(Excerpts from a dataset)
↓↓↓

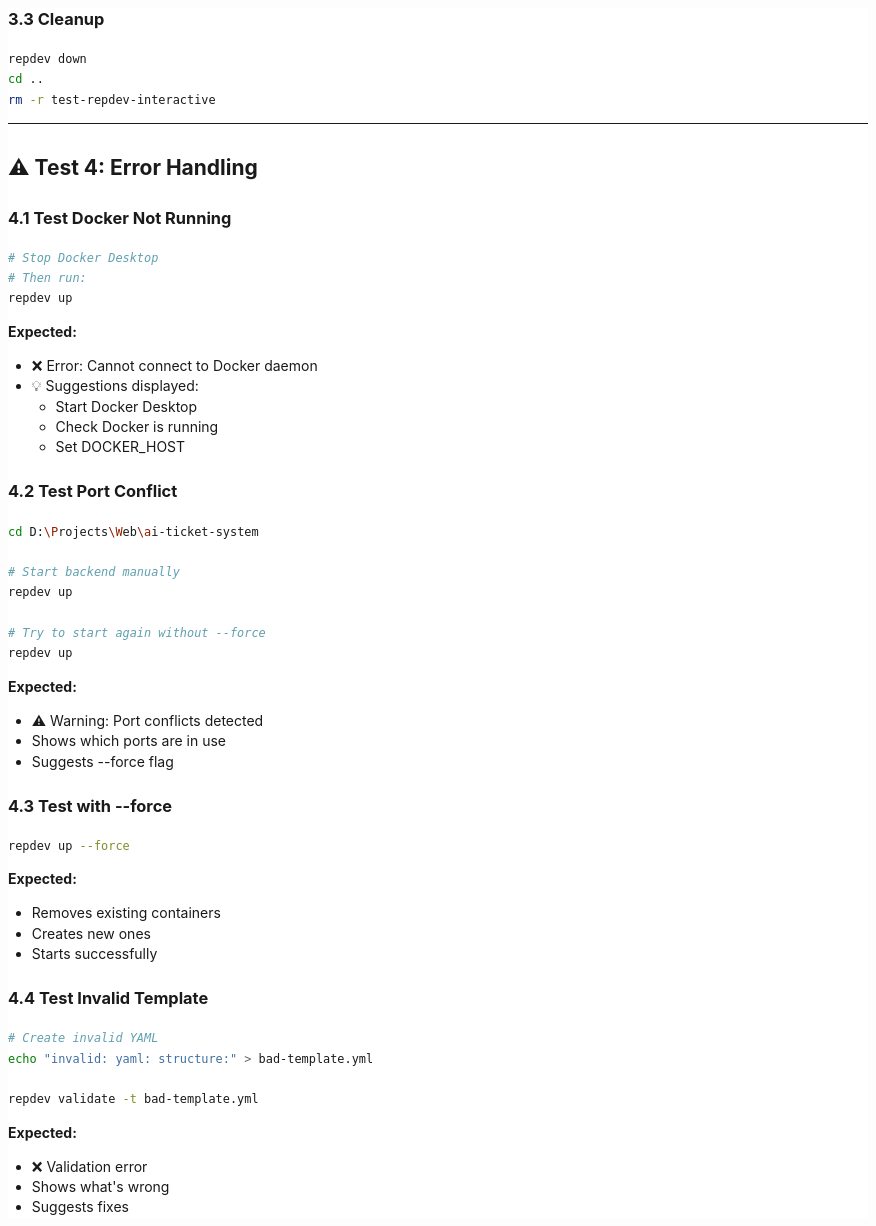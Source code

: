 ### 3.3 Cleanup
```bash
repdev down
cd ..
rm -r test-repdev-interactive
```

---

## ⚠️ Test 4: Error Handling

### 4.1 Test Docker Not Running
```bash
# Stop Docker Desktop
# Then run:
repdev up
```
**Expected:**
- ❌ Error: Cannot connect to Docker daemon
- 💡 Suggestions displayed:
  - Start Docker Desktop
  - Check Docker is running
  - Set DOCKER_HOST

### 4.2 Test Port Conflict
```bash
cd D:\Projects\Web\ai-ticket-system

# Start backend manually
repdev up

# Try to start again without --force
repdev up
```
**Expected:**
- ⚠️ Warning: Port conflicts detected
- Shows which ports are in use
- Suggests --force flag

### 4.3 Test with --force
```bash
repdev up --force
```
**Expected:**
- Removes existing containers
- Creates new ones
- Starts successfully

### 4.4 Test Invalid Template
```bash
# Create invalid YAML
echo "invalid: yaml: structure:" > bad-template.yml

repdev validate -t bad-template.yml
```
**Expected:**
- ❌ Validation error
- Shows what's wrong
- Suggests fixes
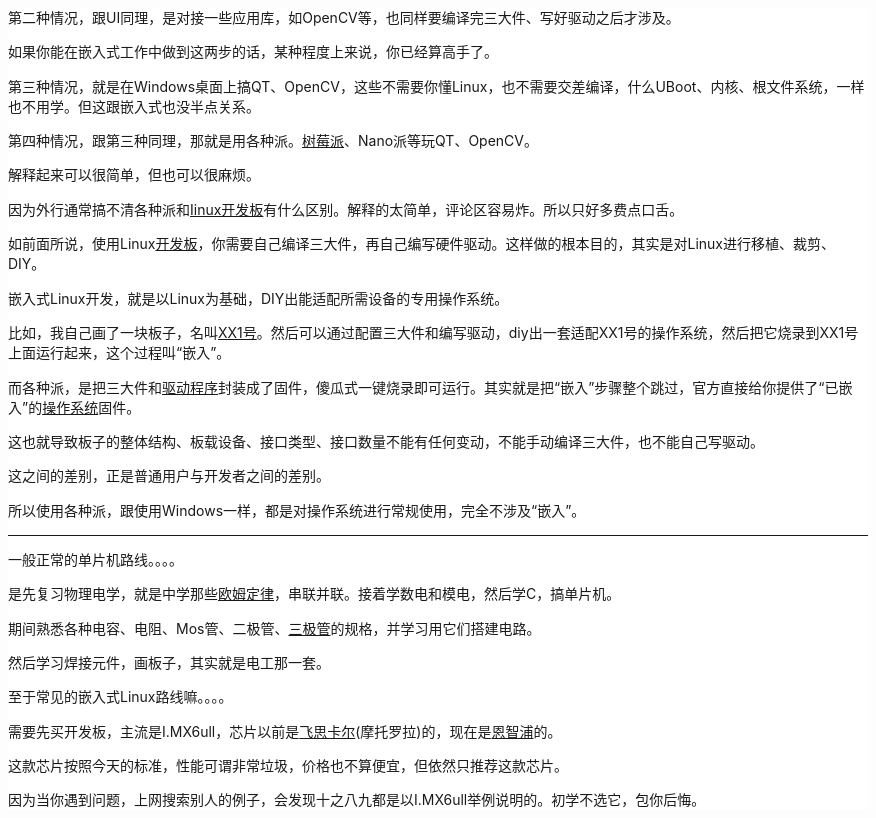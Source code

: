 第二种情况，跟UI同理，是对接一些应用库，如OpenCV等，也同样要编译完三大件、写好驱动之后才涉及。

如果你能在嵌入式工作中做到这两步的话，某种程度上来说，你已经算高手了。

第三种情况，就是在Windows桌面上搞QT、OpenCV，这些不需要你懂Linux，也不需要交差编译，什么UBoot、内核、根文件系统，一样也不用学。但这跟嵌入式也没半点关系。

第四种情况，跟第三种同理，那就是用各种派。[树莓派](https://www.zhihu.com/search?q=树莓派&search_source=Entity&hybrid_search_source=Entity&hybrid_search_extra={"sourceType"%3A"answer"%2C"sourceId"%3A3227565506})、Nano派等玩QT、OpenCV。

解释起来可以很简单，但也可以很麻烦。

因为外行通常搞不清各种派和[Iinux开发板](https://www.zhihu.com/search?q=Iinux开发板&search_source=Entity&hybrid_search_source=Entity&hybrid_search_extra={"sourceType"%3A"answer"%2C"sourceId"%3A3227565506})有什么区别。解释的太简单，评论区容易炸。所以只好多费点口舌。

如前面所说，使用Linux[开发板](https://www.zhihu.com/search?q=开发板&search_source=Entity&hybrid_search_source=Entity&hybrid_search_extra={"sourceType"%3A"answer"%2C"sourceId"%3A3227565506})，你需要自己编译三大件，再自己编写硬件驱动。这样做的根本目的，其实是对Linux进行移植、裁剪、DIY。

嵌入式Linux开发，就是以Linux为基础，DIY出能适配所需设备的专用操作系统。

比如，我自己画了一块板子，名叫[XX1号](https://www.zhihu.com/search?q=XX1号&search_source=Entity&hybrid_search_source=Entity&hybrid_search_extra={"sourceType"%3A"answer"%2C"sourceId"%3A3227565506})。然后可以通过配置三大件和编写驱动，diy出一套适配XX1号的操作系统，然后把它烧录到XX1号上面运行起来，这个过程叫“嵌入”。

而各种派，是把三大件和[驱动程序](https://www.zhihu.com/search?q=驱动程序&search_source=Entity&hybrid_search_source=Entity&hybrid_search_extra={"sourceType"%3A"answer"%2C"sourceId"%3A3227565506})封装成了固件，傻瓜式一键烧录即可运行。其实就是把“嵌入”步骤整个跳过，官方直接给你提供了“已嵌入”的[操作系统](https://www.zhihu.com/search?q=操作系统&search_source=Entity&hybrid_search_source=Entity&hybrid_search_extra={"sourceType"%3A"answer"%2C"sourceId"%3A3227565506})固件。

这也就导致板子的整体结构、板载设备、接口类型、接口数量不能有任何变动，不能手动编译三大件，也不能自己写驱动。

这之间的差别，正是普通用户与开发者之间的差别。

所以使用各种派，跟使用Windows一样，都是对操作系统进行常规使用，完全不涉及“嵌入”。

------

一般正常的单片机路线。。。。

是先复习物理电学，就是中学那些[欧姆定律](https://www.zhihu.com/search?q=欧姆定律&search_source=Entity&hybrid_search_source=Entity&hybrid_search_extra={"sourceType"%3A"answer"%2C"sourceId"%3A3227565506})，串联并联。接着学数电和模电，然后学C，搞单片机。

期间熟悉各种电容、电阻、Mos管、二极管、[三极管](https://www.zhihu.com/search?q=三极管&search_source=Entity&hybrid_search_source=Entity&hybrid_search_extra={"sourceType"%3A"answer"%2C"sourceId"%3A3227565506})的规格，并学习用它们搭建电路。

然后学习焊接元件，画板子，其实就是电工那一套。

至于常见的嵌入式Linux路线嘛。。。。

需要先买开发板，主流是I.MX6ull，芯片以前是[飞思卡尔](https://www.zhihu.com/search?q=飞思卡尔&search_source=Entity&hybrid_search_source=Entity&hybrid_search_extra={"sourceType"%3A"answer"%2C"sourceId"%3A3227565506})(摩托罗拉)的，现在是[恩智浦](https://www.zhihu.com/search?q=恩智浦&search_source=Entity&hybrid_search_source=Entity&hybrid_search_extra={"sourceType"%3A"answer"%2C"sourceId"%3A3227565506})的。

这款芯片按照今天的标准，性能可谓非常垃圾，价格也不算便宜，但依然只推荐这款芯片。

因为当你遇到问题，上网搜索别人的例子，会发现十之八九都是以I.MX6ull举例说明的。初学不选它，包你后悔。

↑↑↑

### What the exercise asks:
Only the text of the records belongs in the answer, printed exactly and without pictures.

### Result below:
Source code

: ### 3.3 Cleanup
```bash
repdev down
cd ..
rm -r test-repdev-interactive
```

---

## ⚠️ Test 4: Error Handling

### 4.1 Test Docker Not Running
```bash
# Stop Docker Desktop
# Then run:
repdev up
```
**Expected:**
- ❌ Error: Cannot connect to Docker daemon
- 💡 Suggestions displayed:
  - Start Docker Desktop
  - Check Docker is running
  - Set DOCKER_HOST

### 4.2 Test Port Conflict
```bash
cd D:\Projects\Web\ai-ticket-system

# Start backend manually
repdev up

# Try to start again without --force
repdev up
```
**Expected:**
- ⚠️ Warning: Port conflicts detected
- Shows which ports are in use
- Suggests --force flag

### 4.3 Test with --force
```bash
repdev up --force
```
**Expected:**
- Removes existing containers
- Creates new ones
- Starts successfully

### 4.4 Test Invalid Template
```bash
# Create invalid YAML
echo "invalid: yaml: structure:" > bad-template.yml

repdev validate -t bad-template.yml
```
**Expected:**
- ❌ Validation error
- Shows what's wrong
- Suggests fixes
Source code

: 第二种情况，跟UI同理，是对接一些应用库，如OpenCV等，也同样要编译完三大件、写好驱动之后才涉及。

如果你能在嵌入式工作中做到这两步的话，某种程度上来说，你已经算高手了。

第三种情况，就是在Windows桌面上搞QT、OpenCV，这些不需要你懂Linux，也不需要交差编译，什么UBoot、内核、根文件系统，一样也不用学。但这跟嵌入式也没半点关系。

第四种情况，跟第三种同理，那就是用各种派。[树莓派](https://www.zhihu.com/search?q=树莓派&search_source=Entity&hybrid_search_source=Entity&hybrid_search_extra={"sourceType"%3A"answer"%2C"sourceId"%3A3227565506})、Nano派等玩QT、OpenCV。

解释起来可以很简单，但也可以很麻烦。

因为外行通常搞不清各种派和[Iinux开发板](https://www.zhihu.com/search?q=Iinux开发板&search_source=Entity&hybrid_search_source=Entity&hybrid_search_extra={"sourceType"%3A"answer"%2C"sourceId"%3A3227565506})有什么区别。解释的太简单，评论区容易炸。所以只好多费点口舌。

如前面所说，使用Linux[开发板](https://www.zhihu.com/search?q=开发板&search_source=Entity&hybrid_search_source=Entity&hybrid_search_extra={"sourceType"%3A"answer"%2C"sourceId"%3A3227565506})，你需要自己编译三大件，再自己编写硬件驱动。这样做的根本目的，其实是对Linux进行移植、裁剪、DIY。

嵌入式Linux开发，就是以Linux为基础，DIY出能适配所需设备的专用操作系统。

比如，我自己画了一块板子，名叫[XX1号](https://www.zhihu.com/search?q=XX1号&search_source=Entity&hybrid_search_source=Entity&hybrid_search_extra={"sourceType"%3A"answer"%2C"sourceId"%3A3227565506})。然后可以通过配置三大件和编写驱动，diy出一套适配XX1号的操作系统，然后把它烧录到XX1号上面运行起来，这个过程叫“嵌入”。

而各种派，是把三大件和[驱动程序](https://www.zhihu.com/search?q=驱动程序&search_source=Entity&hybrid_search_source=Entity&hybrid_search_extra={"sourceType"%3A"answer"%2C"sourceId"%3A3227565506})封装成了固件，傻瓜式一键烧录即可运行。其实就是把“嵌入”步骤整个跳过，官方直接给你提供了“已嵌入”的[操作系统](https://www.zhihu.com/search?q=操作系统&search_source=Entity&hybrid_search_source=Entity&hybrid_search_extra={"sourceType"%3A"answer"%2C"sourceId"%3A3227565506})固件。

这也就导致板子的整体结构、板载设备、接口类型、接口数量不能有任何变动，不能手动编译三大件，也不能自己写驱动。

这之间的差别，正是普通用户与开发者之间的差别。

所以使用各种派，跟使用Windows一样，都是对操作系统进行常规使用，完全不涉及“嵌入”。

------

一般正常的单片机路线。。。。

是先复习物理电学，就是中学那些[欧姆定律](https://www.zhihu.com/search?q=欧姆定律&search_source=Entity&hybrid_search_source=Entity&hybrid_search_extra={"sourceType"%3A"answer"%2C"sourceId"%3A3227565506})，串联并联。接着学数电和模电，然后学C，搞单片机。

期间熟悉各种电容、电阻、Mos管、二极管、[三极管](https://www.zhihu.com/search?q=三极管&search_source=Entity&hybrid_search_source=Entity&hybrid_search_extra={"sourceType"%3A"answer"%2C"sourceId"%3A3227565506})的规格，并学习用它们搭建电路。

然后学习焊接元件，画板子，其实就是电工那一套。

至于常见的嵌入式Linux路线嘛。。。。

需要先买开发板，主流是I.MX6ull，芯片以前是[飞思卡尔](https://www.zhihu.com/search?q=飞思卡尔&search_source=Entity&hybrid_search_source=Entity&hybrid_search_extra={"sourceType"%3A"answer"%2C"sourceId"%3A3227565506})(摩托罗拉)的，现在是[恩智浦](https://www.zhihu.com/search?q=恩智浦&search_source=Entity&hybrid_search_source=Entity&hybrid_search_extra={"sourceType"%3A"answer"%2C"sourceId"%3A3227565506})的。

这款芯片按照今天的标准，性能可谓非常垃圾，价格也不算便宜，但依然只推荐这款芯片。

因为当你遇到问题，上网搜索别人的例子，会发现十之八九都是以I.MX6ull举例说明的。初学不选它，包你后悔。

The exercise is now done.